- _WHAT THIS TASK INVOLVES_
Filter the entries beneath this task, copying only the lines that hold the word "invokes".

═══ PROVIDED DATA

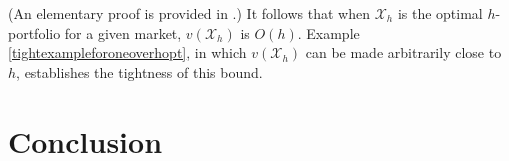 \noindent (An elementary proof is provided in \cite{kapur2022}.) It follows that when $\mathcal{X}_h$ is the optimal $h$-portfolio for a given market, $v(\mathcal{X}_h)$ is $O(h)$. Example \ref{tightexampleforoneoverhopt}, in which $v(\mathcal{X}_h)$ can be made arbitrarily close to $h$, establishes the tightness of this bound.






\section{Conclusion} \label{sectionConclusion}


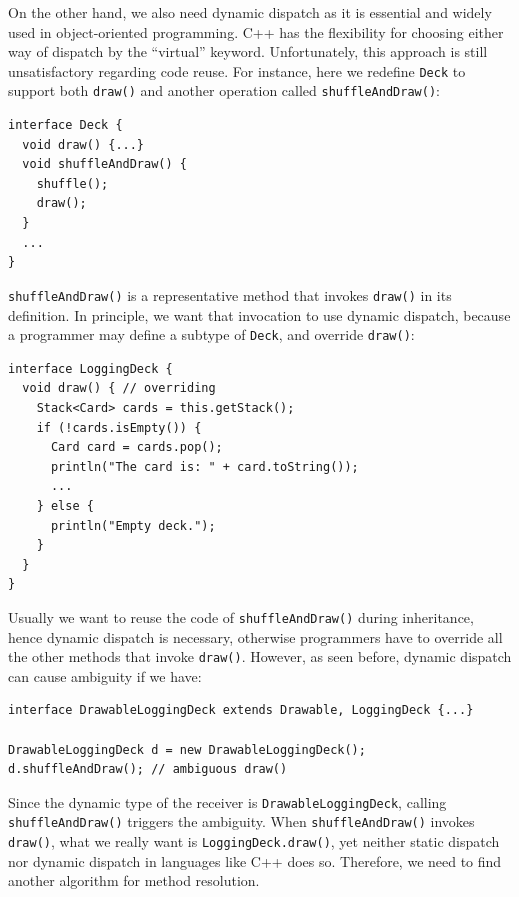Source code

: On the other hand, we also need dynamic dispatch as it is essential and widely used in object-oriented programming.
C++ has the flexibility for choosing either way of dispatch by the ``virtual'' keyword.
Unfortunately, this approach is still unsatisfactory regarding code reuse. For instance, here we redefine \lstinline|Deck| to support
both \lstinline|draw()| and another operation called \lstinline|shuffleAndDraw()|:
\vspace{3pt}\begin{lstlisting}
interface Deck {
  void draw() {...}
  void shuffleAndDraw() {
    shuffle();
    draw();
  }
  ...
}
\end{lstlisting}\vspace{3pt}
\lstinline|shuffleAndDraw()| is a representative method that invokes \lstinline|draw()| in its definition. In principle, we want
that invocation to use dynamic dispatch, because a programmer may define a subtype of \lstinline|Deck|, and override \lstinline|draw()|:
\vspace{3pt}\begin{lstlisting}
interface LoggingDeck {
  void draw() { // overriding
    Stack<Card> cards = this.getStack();
    if (!cards.isEmpty()) {
      Card card = cards.pop();
      println("The card is: " + card.toString());
      ...
    } else {
      println("Empty deck.");
    }
  }
}
\end{lstlisting}\vspace{3pt}
Usually we want to reuse the code of \lstinline|shuffleAndDraw()| during inheritance, hence dynamic dispatch is necessary, otherwise
programmers have to override all the other methods that invoke \lstinline|draw()|. However, as seen before, dynamic dispatch can cause
ambiguity if we have:
\vspace{3pt}\begin{lstlisting}
interface DrawableLoggingDeck extends Drawable, LoggingDeck {...}

DrawableLoggingDeck d = new DrawableLoggingDeck();
d.shuffleAndDraw(); // ambiguous draw()
\end{lstlisting}\vspace{3pt}
Since the dynamic type of the receiver is \lstinline|DrawableLoggingDeck|, calling \lstinline|shuffleAndDraw()| triggers the ambiguity. When \lstinline|shuffleAndDraw()| invokes \lstinline|draw()|, what we really want is \lstinline|LoggingDeck.draw()|, yet
neither static dispatch nor dynamic dispatch in languages like C++ does so.
 Therefore, we need to find another algorithm for method resolution.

══════

- _EXPECTED OUTPUT_
\lstinline|shuffleAndDraw()| is a representative method that invokes \lstinline|draw()| in its definition. In principle, we want
Since the dynamic type of the receiver is \lstinline|DrawableLoggingDeck|, calling \lstinline|shuffleAndDraw()| triggers the ambiguity. When \lstinline|shuffleAndDraw()| invokes \lstinline|draw()|, what we really want is \lstinline|LoggingDeck.draw()|, yet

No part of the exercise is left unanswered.